Photo of Vernon Coaker Vernon Coaker Shadow Minister (Home Affairs) 1:00 pm, 17th February 2011

Good afternoon, Mr Chope. I welcome you back to the Chair and members of the Committee back to our last sitting. Unfortunately, judging by the Home Office programme, it seems that we will have more Bills, but I do not know whether we will all be members of the Committees that consider them.

Interestingly, I remember that when the Government were in opposition they said that it was ridiculous for the House to consider so many Home Office Bills in one year. I know that this is their first year in government and they are flushed with enthusiasm and excitement, but I remember being lectured at great length about being unable to scrutinise and plan such Bills properly—but that was in a different era.

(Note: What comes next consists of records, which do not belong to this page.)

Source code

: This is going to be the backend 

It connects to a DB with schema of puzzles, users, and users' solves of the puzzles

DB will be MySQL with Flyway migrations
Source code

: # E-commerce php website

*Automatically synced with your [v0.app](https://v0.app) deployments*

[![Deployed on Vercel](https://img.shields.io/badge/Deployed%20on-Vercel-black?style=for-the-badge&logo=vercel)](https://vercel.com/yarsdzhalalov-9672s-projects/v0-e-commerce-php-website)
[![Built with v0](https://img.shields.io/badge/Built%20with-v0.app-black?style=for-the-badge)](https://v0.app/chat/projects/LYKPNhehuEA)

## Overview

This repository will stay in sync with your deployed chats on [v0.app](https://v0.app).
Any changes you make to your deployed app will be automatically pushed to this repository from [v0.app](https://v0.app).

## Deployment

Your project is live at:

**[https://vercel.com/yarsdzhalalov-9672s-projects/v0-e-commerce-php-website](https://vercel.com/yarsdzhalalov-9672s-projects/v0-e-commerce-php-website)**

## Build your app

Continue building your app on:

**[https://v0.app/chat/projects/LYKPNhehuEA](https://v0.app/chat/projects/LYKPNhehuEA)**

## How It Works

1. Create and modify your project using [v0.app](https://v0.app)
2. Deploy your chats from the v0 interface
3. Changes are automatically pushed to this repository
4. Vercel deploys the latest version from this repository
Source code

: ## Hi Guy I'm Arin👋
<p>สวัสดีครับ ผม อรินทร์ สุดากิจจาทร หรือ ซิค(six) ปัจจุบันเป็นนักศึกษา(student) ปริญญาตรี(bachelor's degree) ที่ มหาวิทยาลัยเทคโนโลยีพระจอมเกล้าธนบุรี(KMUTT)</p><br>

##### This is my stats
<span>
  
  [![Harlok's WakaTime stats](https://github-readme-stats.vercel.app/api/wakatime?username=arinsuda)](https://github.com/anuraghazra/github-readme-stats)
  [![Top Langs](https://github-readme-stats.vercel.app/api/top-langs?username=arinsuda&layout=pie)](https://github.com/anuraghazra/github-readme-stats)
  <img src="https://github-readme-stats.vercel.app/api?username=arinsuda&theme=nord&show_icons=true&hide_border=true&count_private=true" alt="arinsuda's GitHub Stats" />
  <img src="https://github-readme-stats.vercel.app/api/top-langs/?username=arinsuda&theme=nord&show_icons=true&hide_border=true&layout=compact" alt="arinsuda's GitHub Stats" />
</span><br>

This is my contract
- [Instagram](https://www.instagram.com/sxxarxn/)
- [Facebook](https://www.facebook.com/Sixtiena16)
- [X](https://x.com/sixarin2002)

The new clause is extremely important. Our debate on the Bill has been interesting—we have agreed with much of it in principle, but have sometimes disagreed, or required clarification, on its detail. That has not been the case with the provision for a single individual to be responsible for a police force, and the establishment of the police and crime commissioners. We will return, on Report, to the matter of one person being responsible for a huge geographical area, about which various concerns have been expressed by a range of stakeholders. It would be interesting if the Minister published all the responses that the Home Office received to that consultation, rather than only a summary. Publishing such a summary is usually a good way of hiding the fact that there has not been much support for a measure.

Photo of Vernon Coaker Vernon Coaker Shadow Minister (Home Affairs)

Perhaps the Minister will demonstrate that I am wrong by publishing all the responses.

The flaw at the heart of the Bill is that there is no proper check and balance on the work of the police and crime commissioner. I hear that concern everywhere I go. The Minister, people who surround the Prime Minister, and one or two others do not agree, but that does not alter the fact that the vast majority of people recognise that failure and its huge bearing on operational independence. Such concern is shared by the hon. Members for Edinburgh West and for Cambridge, judging by the number of amendments that they tabled to strengthen the power of the police and crime panel over the commissioner. The police and crime panel is a toothless watchdog. We have no draft of the memorandum of understanding between the commissioner and the constable on operational independence, which makes the concern even more acute.

People talk about operational dependence. I remind the Committee that the Metropolitan police have stated:

“Accountability is essential to securing an efficient and effective police service, as is the operational independence of Chief Officers.”

The Minister will say that he agrees, but those concerns are real. It has also stated:

“New governance structures must have operational independence as their overriding principle… Chief Officers must have the ‘space’ to do the job they were employed to do”.

Under the new clause, the Minister could say that he understands those fears and concerns, and knows what people are saying, but that they have no need to worry. He could say, “Don’t worry about it. I know there’s a problem, but the Bill sets up the new model in such a way that it won’t cause the problem people think”.

The Minister regards the Association of Police Authority Chief Executives as a dinosaur and its members as people who will not vote for their own demise at Christmas, people who are out of touch and standing in the way of the progressive nature of the new Government determined to bring democratic accountability to policing that has never existed before. I know all about the idealistic out-of-touch vision of where policing should go. Let us consider APACE, a body that the Minister listens to and agrees has greater validity than the Association of Police Authorities, although the hon. Member for Edinburgh West is a great fan of APA and often quotes it in support of his amendments. APACE says that

“There will be issues which the commissioner will consider legitimate in their governance but which chief constables will argue are a matter of operational independence. Examples include a promise to increase visibility of police officers in neighbourhoods or the use of sensitive counter-terrorism powers. Strong governance, together with the minimisation of potential conflict and confusion, will only be ensured by high quality and carefully crafted legislation.”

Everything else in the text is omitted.